- In this project I created a tool that estimates data science salaries with a Mean Average Error of about $14K, in order to help data scientists estimate their salary based on the job description.
- Used data scraping to obtain the dataset from glassdoor job descriptions using python and selenium.
- Engineered features from the text of each job description to quantify the value that each company put on skills such as python, r, spark, aws and excel.
- Built and optimized Linear, Lasso and Random Forest Regressors using GridSearchCV to reach the best parameters for each model.
- Developed a client facing API using Flask
Packages: Pandas, numpy, sklearn, matplotlib, seaborn, flask, selenium, json, pickle. Every package used in this project can be found in the requirements.txt file and can be installed by running: > pip install -r requirements.txt
Our dataset contains the following entries:
- Job title
- Salary Estimate
- Job Description
- Rating
- Company
- Location
- Company Headquarters
- Company Size
- Company Founded Date
- Type of Ownership
- Industry
- Sector
- Revenue
- Competitors
Right after obtaining the data, I needed to clean it in order to be usable for our prediction model. Hence, the following changes were made:
- Parsed numeric data out of salary
- Parsed rating out of company text
- Made a new column for company state
- Made columns for employer provided salary and hourly wages
- Added a column for if the job was at the company’s headquarters
- Transformed founded date into age of company
- Made columns for if different skills were listed in the job description, such as:
- Python
- R
- Excel
- AWS
- Spark
- Column for simplified job title (analyst, data scientist, machine learning engineer, manager) and Seniority (Senior, Junior or not specified)
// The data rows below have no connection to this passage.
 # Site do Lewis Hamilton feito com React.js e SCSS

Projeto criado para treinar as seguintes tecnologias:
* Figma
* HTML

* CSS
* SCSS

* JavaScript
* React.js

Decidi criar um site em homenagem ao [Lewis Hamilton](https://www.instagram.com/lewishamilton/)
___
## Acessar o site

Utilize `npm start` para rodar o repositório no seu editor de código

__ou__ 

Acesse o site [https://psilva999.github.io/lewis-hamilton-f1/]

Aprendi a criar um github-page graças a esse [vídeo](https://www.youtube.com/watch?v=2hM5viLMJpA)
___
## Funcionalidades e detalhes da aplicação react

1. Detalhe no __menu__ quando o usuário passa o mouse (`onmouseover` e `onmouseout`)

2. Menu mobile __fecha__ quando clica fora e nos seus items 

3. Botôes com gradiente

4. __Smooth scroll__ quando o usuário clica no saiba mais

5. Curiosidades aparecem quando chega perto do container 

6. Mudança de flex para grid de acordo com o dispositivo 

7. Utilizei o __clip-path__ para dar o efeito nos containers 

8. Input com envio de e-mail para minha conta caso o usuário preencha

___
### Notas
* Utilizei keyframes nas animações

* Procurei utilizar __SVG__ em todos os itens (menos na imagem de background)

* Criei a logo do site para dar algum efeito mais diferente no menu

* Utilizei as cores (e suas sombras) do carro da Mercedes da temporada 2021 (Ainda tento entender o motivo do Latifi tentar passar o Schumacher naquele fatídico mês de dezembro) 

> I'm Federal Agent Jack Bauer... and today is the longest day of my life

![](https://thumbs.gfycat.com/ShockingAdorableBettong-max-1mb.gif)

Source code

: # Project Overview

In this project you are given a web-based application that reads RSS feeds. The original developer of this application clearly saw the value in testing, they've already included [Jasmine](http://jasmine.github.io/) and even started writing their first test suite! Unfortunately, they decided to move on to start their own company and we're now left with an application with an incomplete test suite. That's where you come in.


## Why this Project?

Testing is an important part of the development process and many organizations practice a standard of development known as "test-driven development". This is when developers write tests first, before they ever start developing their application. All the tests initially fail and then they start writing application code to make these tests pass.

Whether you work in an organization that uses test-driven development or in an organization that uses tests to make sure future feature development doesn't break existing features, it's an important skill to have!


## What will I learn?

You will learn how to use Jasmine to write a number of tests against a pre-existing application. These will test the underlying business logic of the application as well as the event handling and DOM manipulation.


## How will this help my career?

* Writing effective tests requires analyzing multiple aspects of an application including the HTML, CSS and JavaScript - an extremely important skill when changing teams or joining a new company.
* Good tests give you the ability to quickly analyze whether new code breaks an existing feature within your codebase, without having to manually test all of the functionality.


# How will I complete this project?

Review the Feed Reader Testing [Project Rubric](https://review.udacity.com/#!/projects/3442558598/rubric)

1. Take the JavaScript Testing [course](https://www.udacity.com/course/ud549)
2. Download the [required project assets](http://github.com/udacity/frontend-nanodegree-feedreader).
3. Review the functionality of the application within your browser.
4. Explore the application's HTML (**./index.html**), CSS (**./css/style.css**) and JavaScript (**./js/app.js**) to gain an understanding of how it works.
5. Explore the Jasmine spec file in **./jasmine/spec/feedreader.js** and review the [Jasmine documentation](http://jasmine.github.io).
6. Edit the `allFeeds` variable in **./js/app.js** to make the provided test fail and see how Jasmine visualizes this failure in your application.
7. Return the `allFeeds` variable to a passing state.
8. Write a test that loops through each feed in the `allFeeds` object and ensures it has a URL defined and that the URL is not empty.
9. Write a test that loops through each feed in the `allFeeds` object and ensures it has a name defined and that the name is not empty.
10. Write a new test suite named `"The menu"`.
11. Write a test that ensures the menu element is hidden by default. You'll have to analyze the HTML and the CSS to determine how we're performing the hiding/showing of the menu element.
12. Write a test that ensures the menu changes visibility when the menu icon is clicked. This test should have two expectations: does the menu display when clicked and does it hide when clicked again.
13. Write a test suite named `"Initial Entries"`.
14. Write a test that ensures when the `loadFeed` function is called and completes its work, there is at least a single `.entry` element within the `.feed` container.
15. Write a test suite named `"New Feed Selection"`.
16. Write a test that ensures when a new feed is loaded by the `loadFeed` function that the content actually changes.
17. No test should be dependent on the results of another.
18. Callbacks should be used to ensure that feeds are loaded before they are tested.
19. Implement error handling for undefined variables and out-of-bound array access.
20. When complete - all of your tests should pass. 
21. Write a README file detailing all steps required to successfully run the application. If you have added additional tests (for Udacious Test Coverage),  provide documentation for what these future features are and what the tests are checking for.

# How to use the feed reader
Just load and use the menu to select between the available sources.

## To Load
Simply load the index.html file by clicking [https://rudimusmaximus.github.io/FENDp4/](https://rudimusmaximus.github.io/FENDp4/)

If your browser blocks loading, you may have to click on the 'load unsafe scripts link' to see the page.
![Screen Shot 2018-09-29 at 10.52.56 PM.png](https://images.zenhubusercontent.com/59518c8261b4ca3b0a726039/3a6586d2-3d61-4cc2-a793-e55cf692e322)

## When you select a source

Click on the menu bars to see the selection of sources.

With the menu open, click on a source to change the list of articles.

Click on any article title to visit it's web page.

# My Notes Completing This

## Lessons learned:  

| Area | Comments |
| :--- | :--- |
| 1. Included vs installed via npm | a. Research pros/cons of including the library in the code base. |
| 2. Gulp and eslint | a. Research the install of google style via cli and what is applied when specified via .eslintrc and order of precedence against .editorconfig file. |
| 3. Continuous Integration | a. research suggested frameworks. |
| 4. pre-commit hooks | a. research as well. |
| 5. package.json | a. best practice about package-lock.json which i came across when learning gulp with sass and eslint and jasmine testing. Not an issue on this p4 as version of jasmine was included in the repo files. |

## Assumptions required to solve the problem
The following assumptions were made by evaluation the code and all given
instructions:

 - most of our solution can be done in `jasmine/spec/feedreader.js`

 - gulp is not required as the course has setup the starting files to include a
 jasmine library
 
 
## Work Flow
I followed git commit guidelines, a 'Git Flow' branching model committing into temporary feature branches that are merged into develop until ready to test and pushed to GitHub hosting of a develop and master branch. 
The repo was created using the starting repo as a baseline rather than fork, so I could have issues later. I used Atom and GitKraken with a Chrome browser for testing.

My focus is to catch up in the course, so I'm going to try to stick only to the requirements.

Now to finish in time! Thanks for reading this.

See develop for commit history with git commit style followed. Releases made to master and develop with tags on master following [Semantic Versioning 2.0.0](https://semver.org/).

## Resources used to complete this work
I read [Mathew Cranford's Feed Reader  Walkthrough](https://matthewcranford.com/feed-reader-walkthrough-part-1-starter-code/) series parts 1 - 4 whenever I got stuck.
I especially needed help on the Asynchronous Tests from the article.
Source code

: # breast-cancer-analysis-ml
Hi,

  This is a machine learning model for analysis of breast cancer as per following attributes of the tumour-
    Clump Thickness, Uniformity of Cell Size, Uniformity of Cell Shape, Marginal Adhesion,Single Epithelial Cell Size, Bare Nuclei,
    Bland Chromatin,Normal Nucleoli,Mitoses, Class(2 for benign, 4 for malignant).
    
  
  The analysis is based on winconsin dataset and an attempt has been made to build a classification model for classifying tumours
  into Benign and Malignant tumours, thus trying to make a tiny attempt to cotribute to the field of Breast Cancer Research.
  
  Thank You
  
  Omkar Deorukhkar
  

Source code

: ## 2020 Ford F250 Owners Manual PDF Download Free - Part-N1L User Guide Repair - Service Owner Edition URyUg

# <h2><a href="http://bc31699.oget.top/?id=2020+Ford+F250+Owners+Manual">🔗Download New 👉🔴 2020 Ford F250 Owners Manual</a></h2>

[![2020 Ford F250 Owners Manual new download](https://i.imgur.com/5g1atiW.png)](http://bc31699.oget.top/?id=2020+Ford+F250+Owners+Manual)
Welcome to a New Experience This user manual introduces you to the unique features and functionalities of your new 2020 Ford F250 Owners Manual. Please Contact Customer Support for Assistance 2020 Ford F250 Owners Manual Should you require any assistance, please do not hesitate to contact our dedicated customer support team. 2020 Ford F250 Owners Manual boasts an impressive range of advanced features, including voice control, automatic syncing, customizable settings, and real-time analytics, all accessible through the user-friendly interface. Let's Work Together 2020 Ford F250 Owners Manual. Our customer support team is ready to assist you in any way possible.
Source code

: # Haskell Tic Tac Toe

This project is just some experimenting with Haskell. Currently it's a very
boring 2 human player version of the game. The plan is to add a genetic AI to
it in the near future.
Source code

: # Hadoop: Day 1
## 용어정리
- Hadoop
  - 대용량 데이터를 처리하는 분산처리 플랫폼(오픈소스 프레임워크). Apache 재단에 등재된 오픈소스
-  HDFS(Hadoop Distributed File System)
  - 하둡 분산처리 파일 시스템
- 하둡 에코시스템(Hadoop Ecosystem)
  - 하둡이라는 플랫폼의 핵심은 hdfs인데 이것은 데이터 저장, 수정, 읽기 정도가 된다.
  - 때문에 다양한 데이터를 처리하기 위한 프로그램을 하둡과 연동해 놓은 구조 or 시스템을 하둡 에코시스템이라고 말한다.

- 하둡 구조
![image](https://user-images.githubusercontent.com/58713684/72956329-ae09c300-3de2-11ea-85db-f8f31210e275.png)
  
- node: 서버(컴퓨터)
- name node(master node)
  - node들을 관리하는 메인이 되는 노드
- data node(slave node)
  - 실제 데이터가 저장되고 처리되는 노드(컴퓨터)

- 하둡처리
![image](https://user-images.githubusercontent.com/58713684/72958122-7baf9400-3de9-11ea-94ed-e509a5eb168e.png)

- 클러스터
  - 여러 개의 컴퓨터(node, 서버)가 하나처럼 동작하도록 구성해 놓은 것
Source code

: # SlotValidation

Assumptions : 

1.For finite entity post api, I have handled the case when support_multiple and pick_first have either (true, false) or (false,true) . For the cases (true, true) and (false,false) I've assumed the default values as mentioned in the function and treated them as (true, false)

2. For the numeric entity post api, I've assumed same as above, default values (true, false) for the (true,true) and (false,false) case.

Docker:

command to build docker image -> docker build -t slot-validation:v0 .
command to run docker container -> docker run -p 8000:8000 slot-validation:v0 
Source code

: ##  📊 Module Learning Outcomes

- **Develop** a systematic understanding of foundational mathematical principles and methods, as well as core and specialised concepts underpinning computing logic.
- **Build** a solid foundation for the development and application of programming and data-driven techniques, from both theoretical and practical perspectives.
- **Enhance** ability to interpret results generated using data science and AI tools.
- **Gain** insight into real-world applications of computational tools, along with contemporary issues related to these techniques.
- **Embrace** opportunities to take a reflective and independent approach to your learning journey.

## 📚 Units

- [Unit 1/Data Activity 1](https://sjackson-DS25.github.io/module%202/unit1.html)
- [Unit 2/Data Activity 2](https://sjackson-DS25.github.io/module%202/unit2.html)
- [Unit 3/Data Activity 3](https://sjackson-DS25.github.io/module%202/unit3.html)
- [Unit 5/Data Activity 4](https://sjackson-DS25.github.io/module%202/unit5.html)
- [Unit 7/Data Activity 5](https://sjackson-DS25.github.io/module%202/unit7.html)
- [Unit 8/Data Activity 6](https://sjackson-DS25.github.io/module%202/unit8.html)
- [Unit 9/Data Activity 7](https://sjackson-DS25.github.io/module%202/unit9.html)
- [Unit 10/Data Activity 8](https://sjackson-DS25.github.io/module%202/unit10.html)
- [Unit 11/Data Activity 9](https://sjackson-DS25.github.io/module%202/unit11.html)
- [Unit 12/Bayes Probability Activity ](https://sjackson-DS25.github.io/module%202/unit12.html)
- Column for description length of the job offer
- Removed rows without salary
In this step I explored the distribution of the data and the value counts for all the categorical variables available. In the following images there are a few highlights obtained from pivot tables.
The first thing done in this process was transforming the categorical variables into dummy variables. Right after that I also split the dataset into train and test sets with a proportion of 80/20.
Three main models were considered and evaluated using MAE (Mean Absolute Error) as a metric. This metric was chosen because it is fairly easy to interpret and outliers aren't as bad for this type of regression model. The models were the following:
- Multiple Linear Regression - Baseline model
- Lasso Regression - Due to the sparsity of the data from the many categorical variables, I opted for this normalized regression as I thought it would be effective.
- Random Forest Regressor - This one was chosen due to the sparse data, like the last one.
The last step of this project was to build a Flask API endpoint that was hosted on a local webserver. The API takes in a request with a list of values from a job listing and returns an estimated salary for that particular entry.